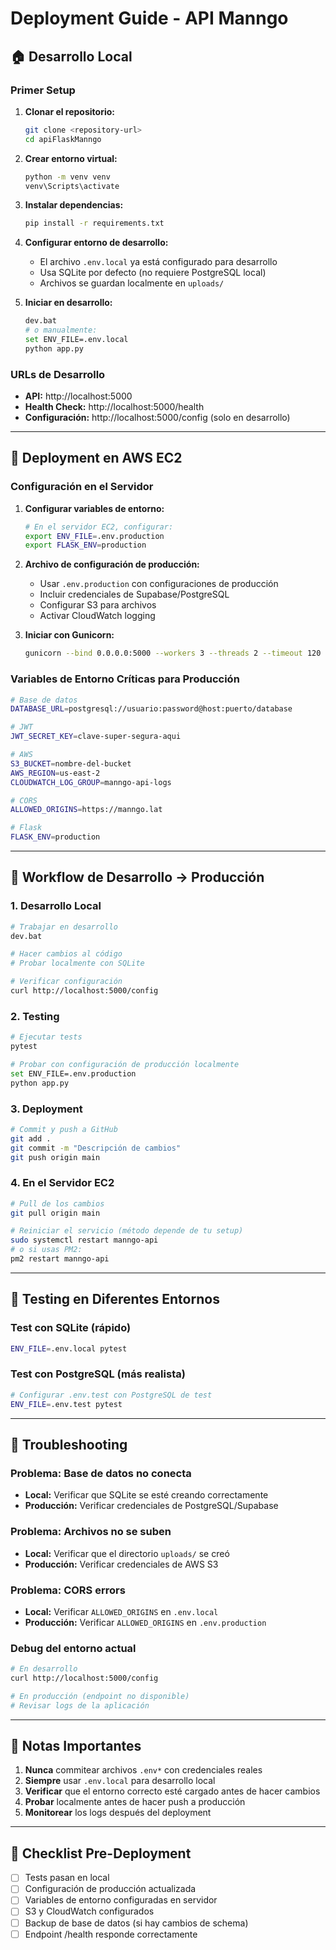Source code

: # Deployment Guide - API Manngo

## 🏠 Desarrollo Local

### Primer Setup
1. **Clonar el repositorio:**
   ```bash
   git clone <repository-url>
   cd apiFlaskManngo
   ```

2. **Crear entorno virtual:**
   ```bash
   python -m venv venv
   venv\Scripts\activate
   ```

3. **Instalar dependencias:**
   ```bash
   pip install -r requirements.txt
   ```

4. **Configurar entorno de desarrollo:**
   - El archivo `.env.local` ya está configurado para desarrollo
   - Usa SQLite por defecto (no requiere PostgreSQL local)
   - Archivos se guardan localmente en `uploads/`

5. **Iniciar en desarrollo:**
   ```bash
   dev.bat
   # o manualmente:
   set ENV_FILE=.env.local
   python app.py
   ```

### URLs de Desarrollo
- **API:** http://localhost:5000
- **Health Check:** http://localhost:5000/health
- **Configuración:** http://localhost:5000/config (solo en desarrollo)

---

## 🚀 Deployment en AWS EC2

### Configuración en el Servidor

1. **Configurar variables de entorno:**
   ```bash
   # En el servidor EC2, configurar:
   export ENV_FILE=.env.production
   export FLASK_ENV=production
   ```

2. **Archivo de configuración de producción:**
   - Usar `.env.production` con configuraciones de producción
   - Incluir credenciales de Supabase/PostgreSQL
   - Configurar S3 para archivos
   - Activar CloudWatch logging

3. **Iniciar con Gunicorn:**
   ```bash
   gunicorn --bind 0.0.0.0:5000 --workers 3 --threads 2 --timeout 120 app:app
   ```

### Variables de Entorno Críticas para Producción
```bash
# Base de datos
DATABASE_URL=postgresql://usuario:password@host:puerto/database

# JWT
JWT_SECRET_KEY=clave-super-segura-aqui

# AWS
S3_BUCKET=nombre-del-bucket
AWS_REGION=us-east-2
CLOUDWATCH_LOG_GROUP=manngo-api-logs

# CORS
ALLOWED_ORIGINS=https://manngo.lat

# Flask
FLASK_ENV=production
```

---

## 🔄 Workflow de Desarrollo → Producción

### 1. Desarrollo Local
```bash
# Trabajar en desarrollo
dev.bat

# Hacer cambios al código
# Probar localmente con SQLite

# Verificar configuración
curl http://localhost:5000/config
```

### 2. Testing
```bash
# Ejecutar tests
pytest

# Probar con configuración de producción localmente
set ENV_FILE=.env.production
python app.py
```

### 3. Deployment
```bash
# Commit y push a GitHub
git add .
git commit -m "Descripción de cambios"
git push origin main
```

### 4. En el Servidor EC2
```bash
# Pull de los cambios
git pull origin main

# Reiniciar el servicio (método depende de tu setup)
sudo systemctl restart manngo-api
# o si usas PM2:
pm2 restart manngo-api
```

---

## 🧪 Testing en Diferentes Entornos

### Test con SQLite (rápido)
```bash
ENV_FILE=.env.local pytest
```

### Test con PostgreSQL (más realista)
```bash
# Configurar .env.test con PostgreSQL de test
ENV_FILE=.env.test pytest
```

---

## 🔧 Troubleshooting

### Problema: Base de datos no conecta
- **Local:** Verificar que SQLite se esté creando correctamente
- **Producción:** Verificar credenciales de PostgreSQL/Supabase

### Problema: Archivos no se suben
- **Local:** Verificar que el directorio `uploads/` se creó
- **Producción:** Verificar credenciales de AWS S3

### Problema: CORS errors
- **Local:** Verificar `ALLOWED_ORIGINS` en `.env.local`
- **Producción:** Verificar `ALLOWED_ORIGINS` en `.env.production`

### Debug del entorno actual
```bash
# En desarrollo
curl http://localhost:5000/config

# En producción (endpoint no disponible)
# Revisar logs de la aplicación
```

---

## 📝 Notas Importantes

1. **Nunca** commitear archivos `.env*` con credenciales reales
2. **Siempre** usar `.env.local` para desarrollo local
3. **Verificar** que el entorno correcto esté cargado antes de hacer cambios
4. **Probar** localmente antes de hacer push a producción
5. **Monitorear** los logs después del deployment

---

## 🎯 Checklist Pre-Deployment

- [ ] Tests pasan en local
- [ ] Configuración de producción actualizada
- [ ] Variables de entorno configuradas en servidor
- [ ] S3 y CloudWatch configurados
- [ ] Backup de base de datos (si hay cambios de schema)
- [ ] Endpoint /health responde correctamente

## WHAT THIS TASK INVOLVES
Within the data above, find the lines that contain the word "uploads" and copy each of them.

## RESPONSE
   - Archivos se guardan localmente en `uploads/`
- **Local:** Verificar que el directorio `uploads/` se creó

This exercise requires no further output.